Write only the number of lines in the records beneath that hold "formatting".

Recorded data:
Start of Block
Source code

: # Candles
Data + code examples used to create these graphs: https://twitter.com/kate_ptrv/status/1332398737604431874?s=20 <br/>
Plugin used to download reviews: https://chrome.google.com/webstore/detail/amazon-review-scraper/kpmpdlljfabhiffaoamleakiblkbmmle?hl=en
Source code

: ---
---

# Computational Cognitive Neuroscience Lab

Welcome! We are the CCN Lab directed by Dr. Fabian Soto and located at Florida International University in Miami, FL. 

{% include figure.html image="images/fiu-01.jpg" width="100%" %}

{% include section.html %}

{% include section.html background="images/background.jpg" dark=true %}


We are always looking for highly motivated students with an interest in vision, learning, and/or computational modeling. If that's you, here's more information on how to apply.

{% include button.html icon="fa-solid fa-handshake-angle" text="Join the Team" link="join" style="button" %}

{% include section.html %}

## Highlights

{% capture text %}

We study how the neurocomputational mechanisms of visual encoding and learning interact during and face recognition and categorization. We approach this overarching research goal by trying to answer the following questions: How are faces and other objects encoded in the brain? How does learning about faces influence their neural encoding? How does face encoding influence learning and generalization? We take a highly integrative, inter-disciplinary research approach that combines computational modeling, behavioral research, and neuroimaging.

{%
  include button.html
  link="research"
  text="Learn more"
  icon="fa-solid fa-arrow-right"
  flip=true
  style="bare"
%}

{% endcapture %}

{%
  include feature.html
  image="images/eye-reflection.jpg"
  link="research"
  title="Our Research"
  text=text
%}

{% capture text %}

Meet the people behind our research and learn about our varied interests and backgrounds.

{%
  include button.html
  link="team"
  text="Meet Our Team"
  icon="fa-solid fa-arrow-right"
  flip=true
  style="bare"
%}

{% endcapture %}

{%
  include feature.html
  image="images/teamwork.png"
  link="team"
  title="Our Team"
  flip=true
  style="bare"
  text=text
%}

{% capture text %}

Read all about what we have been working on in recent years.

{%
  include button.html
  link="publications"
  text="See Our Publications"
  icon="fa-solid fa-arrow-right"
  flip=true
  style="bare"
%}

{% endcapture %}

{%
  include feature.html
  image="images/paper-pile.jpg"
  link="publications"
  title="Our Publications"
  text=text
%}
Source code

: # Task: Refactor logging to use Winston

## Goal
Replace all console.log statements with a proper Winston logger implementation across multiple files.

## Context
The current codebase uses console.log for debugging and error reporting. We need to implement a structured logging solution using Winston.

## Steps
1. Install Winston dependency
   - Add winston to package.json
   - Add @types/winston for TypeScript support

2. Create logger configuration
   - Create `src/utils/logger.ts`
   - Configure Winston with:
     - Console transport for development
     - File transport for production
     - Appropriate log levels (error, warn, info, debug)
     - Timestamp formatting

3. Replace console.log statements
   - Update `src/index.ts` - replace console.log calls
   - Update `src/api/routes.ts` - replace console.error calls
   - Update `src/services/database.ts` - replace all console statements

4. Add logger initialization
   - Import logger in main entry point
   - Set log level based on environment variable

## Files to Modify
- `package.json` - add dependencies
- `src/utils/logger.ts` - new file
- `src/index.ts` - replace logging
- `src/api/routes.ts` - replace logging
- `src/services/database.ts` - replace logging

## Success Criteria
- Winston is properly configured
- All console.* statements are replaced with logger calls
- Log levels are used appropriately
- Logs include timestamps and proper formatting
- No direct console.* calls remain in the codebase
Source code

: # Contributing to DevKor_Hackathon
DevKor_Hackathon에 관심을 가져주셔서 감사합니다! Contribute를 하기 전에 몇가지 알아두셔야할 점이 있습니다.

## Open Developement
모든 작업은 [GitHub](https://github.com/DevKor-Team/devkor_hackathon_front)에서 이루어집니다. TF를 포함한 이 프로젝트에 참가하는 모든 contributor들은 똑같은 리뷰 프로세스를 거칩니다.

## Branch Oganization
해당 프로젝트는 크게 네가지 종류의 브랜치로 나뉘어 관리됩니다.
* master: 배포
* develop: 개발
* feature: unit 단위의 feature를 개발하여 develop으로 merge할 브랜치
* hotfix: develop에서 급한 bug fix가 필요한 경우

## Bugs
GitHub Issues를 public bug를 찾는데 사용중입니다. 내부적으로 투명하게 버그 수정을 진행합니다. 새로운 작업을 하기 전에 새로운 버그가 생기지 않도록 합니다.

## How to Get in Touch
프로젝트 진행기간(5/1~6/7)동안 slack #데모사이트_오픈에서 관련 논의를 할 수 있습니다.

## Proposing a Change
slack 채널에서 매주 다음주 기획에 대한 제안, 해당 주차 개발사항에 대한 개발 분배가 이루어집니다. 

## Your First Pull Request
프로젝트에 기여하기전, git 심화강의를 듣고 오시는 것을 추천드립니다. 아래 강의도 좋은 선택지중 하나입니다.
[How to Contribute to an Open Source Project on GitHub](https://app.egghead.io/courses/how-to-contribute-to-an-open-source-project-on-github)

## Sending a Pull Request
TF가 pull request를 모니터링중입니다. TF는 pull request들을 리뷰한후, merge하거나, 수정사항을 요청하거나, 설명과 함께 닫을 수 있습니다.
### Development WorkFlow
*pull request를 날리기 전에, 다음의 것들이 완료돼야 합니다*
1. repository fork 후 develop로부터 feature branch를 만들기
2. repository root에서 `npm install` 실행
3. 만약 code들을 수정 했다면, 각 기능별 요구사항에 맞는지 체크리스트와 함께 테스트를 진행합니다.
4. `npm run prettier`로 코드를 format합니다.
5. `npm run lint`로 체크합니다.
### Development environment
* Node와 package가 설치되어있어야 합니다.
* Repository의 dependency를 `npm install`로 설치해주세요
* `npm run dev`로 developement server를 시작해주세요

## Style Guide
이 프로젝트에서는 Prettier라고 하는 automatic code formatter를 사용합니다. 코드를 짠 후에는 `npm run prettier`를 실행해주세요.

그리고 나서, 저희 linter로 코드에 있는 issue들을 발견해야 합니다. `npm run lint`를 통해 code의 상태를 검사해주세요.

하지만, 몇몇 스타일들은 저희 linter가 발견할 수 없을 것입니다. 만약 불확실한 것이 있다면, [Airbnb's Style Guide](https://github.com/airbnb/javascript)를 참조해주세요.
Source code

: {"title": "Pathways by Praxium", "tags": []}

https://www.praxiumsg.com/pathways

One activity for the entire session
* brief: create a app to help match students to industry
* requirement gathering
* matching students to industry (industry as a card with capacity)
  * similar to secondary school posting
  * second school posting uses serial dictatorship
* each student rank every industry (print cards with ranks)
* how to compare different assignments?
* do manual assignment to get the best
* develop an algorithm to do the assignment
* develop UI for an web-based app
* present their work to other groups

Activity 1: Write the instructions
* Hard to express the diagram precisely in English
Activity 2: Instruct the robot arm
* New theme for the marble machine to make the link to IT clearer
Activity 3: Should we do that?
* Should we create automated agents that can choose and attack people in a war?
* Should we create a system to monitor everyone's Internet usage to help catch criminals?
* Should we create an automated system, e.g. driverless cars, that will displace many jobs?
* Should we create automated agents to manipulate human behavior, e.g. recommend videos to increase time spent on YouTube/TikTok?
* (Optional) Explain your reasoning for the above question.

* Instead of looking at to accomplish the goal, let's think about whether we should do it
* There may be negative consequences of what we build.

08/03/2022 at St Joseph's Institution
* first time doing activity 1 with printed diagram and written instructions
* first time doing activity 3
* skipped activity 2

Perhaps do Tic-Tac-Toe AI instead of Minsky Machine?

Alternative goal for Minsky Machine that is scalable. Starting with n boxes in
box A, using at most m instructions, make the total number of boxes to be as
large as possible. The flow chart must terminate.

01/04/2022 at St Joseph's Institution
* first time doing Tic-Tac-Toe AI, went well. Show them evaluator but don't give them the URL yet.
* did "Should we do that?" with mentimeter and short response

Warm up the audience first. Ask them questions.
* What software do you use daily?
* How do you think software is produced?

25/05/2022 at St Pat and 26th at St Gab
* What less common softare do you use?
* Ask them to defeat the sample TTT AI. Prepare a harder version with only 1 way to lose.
End of Block
Solved exercise: 2